Last of the Summer Wine never claimed to break new ground in television, yet it was revolutionary in its way. Its characters were mostly over 50 – in some cases well over – and it appealed to two sections of the audience often neglected by comedy producers – those in the North and those over 30.
Yet it was by any measure one of the most successful comedies there has ever been. Its total of 295 episodes is unprecedented in Britain and all the more remarkable for having been written by the same person, a former soldier, teacher and policeman from Austerfield, near Doncaster, named Roy Clarke.
He was already a prolific scriptwriter when Summer Wine took to the air, having won a Writers’ Guild award for ATV’s The Misfits, with Ronald Fraser. But it was 1973 that was to be his breakthrough year, with the premieres of not only Summer Wine but also another North Country classic – Open All Hours with Ronnie Barker and David Jason, the sequel to which is still in production.
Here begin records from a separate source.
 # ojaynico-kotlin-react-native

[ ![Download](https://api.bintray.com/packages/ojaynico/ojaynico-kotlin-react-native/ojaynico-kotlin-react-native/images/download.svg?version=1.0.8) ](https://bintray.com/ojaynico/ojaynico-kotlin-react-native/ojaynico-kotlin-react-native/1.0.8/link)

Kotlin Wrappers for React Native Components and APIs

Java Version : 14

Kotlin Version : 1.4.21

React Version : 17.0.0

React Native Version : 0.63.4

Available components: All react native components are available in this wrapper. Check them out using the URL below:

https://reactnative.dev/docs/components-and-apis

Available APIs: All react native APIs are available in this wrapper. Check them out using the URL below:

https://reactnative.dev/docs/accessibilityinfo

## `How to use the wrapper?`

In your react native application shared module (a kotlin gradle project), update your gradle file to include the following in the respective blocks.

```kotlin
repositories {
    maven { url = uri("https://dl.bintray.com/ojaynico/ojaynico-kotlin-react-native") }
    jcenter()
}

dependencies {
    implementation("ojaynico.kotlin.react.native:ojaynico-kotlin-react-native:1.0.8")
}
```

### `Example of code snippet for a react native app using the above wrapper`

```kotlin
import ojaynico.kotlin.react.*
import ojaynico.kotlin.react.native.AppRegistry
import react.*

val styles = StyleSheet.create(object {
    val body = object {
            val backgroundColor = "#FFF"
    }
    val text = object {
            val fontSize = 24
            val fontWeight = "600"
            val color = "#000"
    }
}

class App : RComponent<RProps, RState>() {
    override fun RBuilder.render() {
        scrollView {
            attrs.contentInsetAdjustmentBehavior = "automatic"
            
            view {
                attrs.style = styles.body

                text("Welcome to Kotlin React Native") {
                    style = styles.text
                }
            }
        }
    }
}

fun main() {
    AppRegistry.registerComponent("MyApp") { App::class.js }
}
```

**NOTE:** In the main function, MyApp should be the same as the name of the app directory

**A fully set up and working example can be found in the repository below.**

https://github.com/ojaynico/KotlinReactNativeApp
Clarke’s signature piece, filmed in and around Holmfirth, centred on three men, old in years but young at heart. The original trio was Bill Owen as the mischievous Compo, Peter Sallis as the easy-going Clegg, and Michael Bates as the haughty Blamire. When Bates became ill after two series – he was also starring in It Ain’t Half Hot, Mum at the same time – Brian Wilde took over as “Foggy” Dewhurst.
By the time the sun finally set on the cobbles and terraces of their world, Summer Wine had become Britain’s longest-running comedy and the longest-running sitcom in the world. Its demise was almost a national event, marked by a special edition of Songs of Praise from Holmfirth.